The online mall aims to confront fraud, logistics and marketing concerns U.S. and U.K. retailers have about selling online in the region.

Africa may not be the first place Western retailers consider when they ponder expanding globally. But Chris Folayan has introduced an e-retail concept that he hopes will change that.

Folayan is the founder and CEO of virtual shopping mall MallforAfrica. The online marketplace, which launched in 2011, seeks to quell many of the concerns Western brands have about selling into Africa such as fraud, customs and duties, and delivery. At the same time, MFA aims to give African shoppers reliable access to hard-to-find, authentic Western goods at a reasonable price.

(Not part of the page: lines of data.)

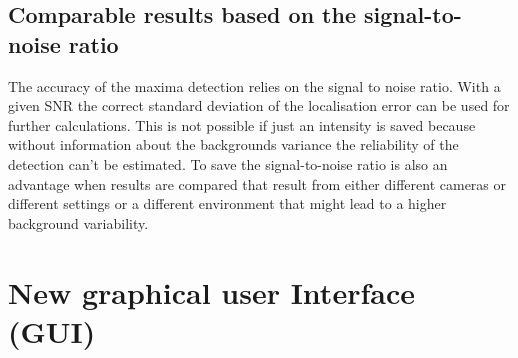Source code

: \subsection{Comparable results based on the signal-to-noise ratio}
The accuracy of the maxima detection relies on the signal to noise ratio. With a given SNR the correct standard deviation of the localisation error can be used for further calculations. This is not possible if just an intensity is saved because without information about the backgrounds variance the reliability of the detection can't be estimated.\newline
To save the signal-to-noise ratio is also an advantage when results are compared that result from either different cameras or different settings or a different environment that might lead to a higher background variability. 


\section{New graphical user Interface (GUI)}
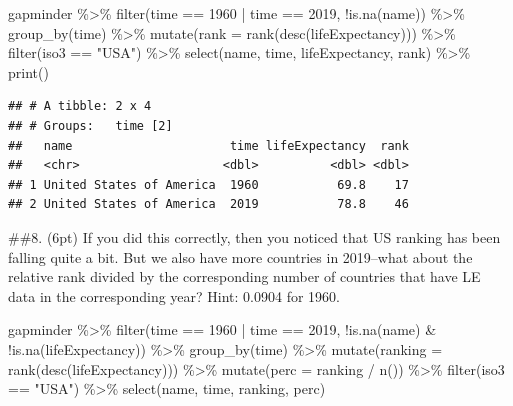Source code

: \documentclass[
]{article}
\newenvironment{Shaded}{\begin{snugshade}}{\end{snugshade}}
\newcommand{\AttributeTok}[1]{\textcolor[rgb]{0.77,0.63,0.00}{#1}}
\newcommand{\DecValTok}[1]{\textcolor[rgb]{0.00,0.00,0.81}{#1}}
\newcommand{\FunctionTok}[1]{\textcolor[rgb]{0.00,0.00,0.00}{#1}}
\newcommand{\NormalTok}[1]{#1}
\newcommand{\SpecialCharTok}[1]{\textcolor[rgb]{0.00,0.00,0.00}{#1}}
\newcommand{\StringTok}[1]{\textcolor[rgb]{0.31,0.60,0.02}{#1}}
\begin{document}
\begin{Shaded}
\begin{Highlighting}[]
\NormalTok{gapminder }\SpecialCharTok{\%\textgreater{}\%}
  \FunctionTok{filter}\NormalTok{(time }\SpecialCharTok{==} \DecValTok{1960} \SpecialCharTok{|}\NormalTok{ time }\SpecialCharTok{==} \DecValTok{2019}\NormalTok{,}
         \SpecialCharTok{!}\FunctionTok{is.na}\NormalTok{(name)) }\SpecialCharTok{\%\textgreater{}\%}
  \FunctionTok{group\_by}\NormalTok{(time) }\SpecialCharTok{\%\textgreater{}\%}
  \FunctionTok{mutate}\NormalTok{(}\AttributeTok{rank =} \FunctionTok{rank}\NormalTok{(}\FunctionTok{desc}\NormalTok{(lifeExpectancy))) }\SpecialCharTok{\%\textgreater{}\%}
  \FunctionTok{filter}\NormalTok{(iso3 }\SpecialCharTok{==} \StringTok{"USA"}\NormalTok{) }\SpecialCharTok{\%\textgreater{}\%}
  \FunctionTok{select}\NormalTok{(name, time, lifeExpectancy, rank) }\SpecialCharTok{\%\textgreater{}\%}
  \FunctionTok{print}\NormalTok{()}
\end{Highlighting}
\end{Shaded}

\begin{verbatim}
## # A tibble: 2 x 4
## # Groups:   time [2]
##   name                      time lifeExpectancy  rank
##   <chr>                    <dbl>          <dbl> <dbl>
## 1 United States of America  1960           69.8    17
## 2 United States of America  2019           78.8    46
\end{verbatim}

\#\#8. (6pt) If you did this correctly, then you noticed that US ranking
has been falling quite a bit. But we also have more countries in
2019--what about the relative rank divided by the corresponding number
of countries that have LE data in the corresponding year? Hint: 0.0904
for 1960.

\begin{Shaded}
\begin{Highlighting}[]
\NormalTok{gapminder }\SpecialCharTok{\%\textgreater{}\%}
  \FunctionTok{filter}\NormalTok{(time }\SpecialCharTok{==} \DecValTok{1960} \SpecialCharTok{|}\NormalTok{ time }\SpecialCharTok{==} \DecValTok{2019}\NormalTok{,}
         \SpecialCharTok{!}\FunctionTok{is.na}\NormalTok{(name) }\SpecialCharTok{\&} \SpecialCharTok{!}\FunctionTok{is.na}\NormalTok{(lifeExpectancy)) }\SpecialCharTok{\%\textgreater{}\%}
  \FunctionTok{group\_by}\NormalTok{(time) }\SpecialCharTok{\%\textgreater{}\%}
  \FunctionTok{mutate}\NormalTok{(}\AttributeTok{ranking =} \FunctionTok{rank}\NormalTok{(}\FunctionTok{desc}\NormalTok{(lifeExpectancy))) }\SpecialCharTok{\%\textgreater{}\%}
  \FunctionTok{mutate}\NormalTok{(}\AttributeTok{perc =}\NormalTok{ ranking }\SpecialCharTok{/} \FunctionTok{n}\NormalTok{()) }\SpecialCharTok{\%\textgreater{}\%}
  \FunctionTok{filter}\NormalTok{(iso3 }\SpecialCharTok{==} \StringTok{"USA"}\NormalTok{) }\SpecialCharTok{\%\textgreater{}\%}
  \FunctionTok{select}\NormalTok{(name, time, ranking, perc) }
\end{Highlighting}
\end{Shaded}
\end{document}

Folayan, who traveled to the United States from his home country of Nigeria to attend San Jose State University, came up with the idea for MFA after tiring of lugging suitcases full of Western goods requested by friends and family back home when he returned to Nigeria for a visit.

“Everyone was asking me to bring different items from different stores and the list kept getting longer and longer,” Folayan says. “And there is a wait limit for extra baggage, even if you are willing to pay.”

So, Folayan, who now has more than 15 years’ experience in marketing and technology development at technology companies, got to work developing a desktop and mobile program  that allowed shoppers to fill out a form and order items.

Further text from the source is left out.